DATA SUPPLIED:
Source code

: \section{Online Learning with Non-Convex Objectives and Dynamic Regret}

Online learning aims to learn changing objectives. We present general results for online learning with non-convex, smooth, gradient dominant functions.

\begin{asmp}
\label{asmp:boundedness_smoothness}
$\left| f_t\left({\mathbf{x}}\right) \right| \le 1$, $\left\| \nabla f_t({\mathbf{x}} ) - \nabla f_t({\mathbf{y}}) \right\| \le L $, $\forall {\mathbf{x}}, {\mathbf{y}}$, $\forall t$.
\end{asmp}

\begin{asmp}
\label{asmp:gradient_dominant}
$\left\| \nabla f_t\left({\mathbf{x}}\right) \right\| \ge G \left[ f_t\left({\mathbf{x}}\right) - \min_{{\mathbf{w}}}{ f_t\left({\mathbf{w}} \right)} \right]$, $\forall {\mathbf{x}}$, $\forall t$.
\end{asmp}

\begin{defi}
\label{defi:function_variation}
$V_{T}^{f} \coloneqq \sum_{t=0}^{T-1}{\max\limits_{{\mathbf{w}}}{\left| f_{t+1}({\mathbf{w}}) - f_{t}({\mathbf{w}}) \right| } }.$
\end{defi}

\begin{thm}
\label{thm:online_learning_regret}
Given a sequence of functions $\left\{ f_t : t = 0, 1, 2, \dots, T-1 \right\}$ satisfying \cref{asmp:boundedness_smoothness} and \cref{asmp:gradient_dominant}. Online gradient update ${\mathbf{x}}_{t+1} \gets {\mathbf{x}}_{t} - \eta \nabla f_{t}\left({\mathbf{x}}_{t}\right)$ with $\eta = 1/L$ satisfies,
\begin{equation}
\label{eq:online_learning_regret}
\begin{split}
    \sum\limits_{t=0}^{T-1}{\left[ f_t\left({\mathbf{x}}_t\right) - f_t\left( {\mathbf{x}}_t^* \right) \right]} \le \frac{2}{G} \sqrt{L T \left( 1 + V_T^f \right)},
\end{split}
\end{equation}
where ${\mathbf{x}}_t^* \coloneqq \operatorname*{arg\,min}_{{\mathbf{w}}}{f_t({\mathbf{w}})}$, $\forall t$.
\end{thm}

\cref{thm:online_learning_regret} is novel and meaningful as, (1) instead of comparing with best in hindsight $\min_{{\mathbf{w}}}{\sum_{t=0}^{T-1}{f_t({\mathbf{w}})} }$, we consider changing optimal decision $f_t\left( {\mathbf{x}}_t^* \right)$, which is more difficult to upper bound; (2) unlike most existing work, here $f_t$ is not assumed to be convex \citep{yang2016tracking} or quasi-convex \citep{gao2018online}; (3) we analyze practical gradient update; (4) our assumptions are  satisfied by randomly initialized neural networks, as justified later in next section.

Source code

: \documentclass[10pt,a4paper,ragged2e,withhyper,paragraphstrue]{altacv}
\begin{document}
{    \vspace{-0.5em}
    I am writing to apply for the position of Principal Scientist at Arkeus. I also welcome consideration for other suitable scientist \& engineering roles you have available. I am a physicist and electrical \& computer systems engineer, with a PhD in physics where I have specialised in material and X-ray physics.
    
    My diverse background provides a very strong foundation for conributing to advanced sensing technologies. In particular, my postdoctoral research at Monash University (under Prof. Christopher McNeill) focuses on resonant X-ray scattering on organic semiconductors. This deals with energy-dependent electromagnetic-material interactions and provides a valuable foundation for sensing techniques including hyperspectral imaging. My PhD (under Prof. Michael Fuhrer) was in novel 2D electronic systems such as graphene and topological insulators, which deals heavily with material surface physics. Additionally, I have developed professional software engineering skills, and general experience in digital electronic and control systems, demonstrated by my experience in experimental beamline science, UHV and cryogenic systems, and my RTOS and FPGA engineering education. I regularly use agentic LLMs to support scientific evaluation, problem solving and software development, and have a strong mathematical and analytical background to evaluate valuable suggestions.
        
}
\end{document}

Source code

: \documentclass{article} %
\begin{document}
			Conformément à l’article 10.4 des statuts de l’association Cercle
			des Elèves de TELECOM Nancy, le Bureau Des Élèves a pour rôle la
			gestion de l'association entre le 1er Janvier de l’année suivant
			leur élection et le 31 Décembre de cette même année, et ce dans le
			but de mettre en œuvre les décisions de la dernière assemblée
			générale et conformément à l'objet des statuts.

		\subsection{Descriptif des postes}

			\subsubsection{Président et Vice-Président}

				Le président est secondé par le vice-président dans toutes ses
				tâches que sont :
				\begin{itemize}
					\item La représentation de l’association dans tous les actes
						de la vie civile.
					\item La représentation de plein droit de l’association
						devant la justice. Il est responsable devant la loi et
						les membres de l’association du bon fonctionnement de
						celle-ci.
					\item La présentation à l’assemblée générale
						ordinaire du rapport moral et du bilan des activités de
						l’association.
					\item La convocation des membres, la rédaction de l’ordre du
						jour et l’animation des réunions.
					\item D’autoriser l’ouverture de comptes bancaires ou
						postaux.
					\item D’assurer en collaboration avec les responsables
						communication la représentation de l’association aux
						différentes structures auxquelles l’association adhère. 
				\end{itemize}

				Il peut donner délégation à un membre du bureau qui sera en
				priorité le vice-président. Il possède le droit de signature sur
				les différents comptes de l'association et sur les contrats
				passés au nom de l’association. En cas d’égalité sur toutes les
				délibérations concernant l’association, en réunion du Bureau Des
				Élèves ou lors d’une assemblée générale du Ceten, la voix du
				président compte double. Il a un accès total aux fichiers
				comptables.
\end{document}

YOUR GOAL: Return every line of the listing above where "générale" appears.

EXERCISE ANSWER:
			générale et conformément à l'objet des statuts.
					\item La présentation à l’assemblée générale
				Élèves ou lors d’une assemblée générale du Ceten, la voix du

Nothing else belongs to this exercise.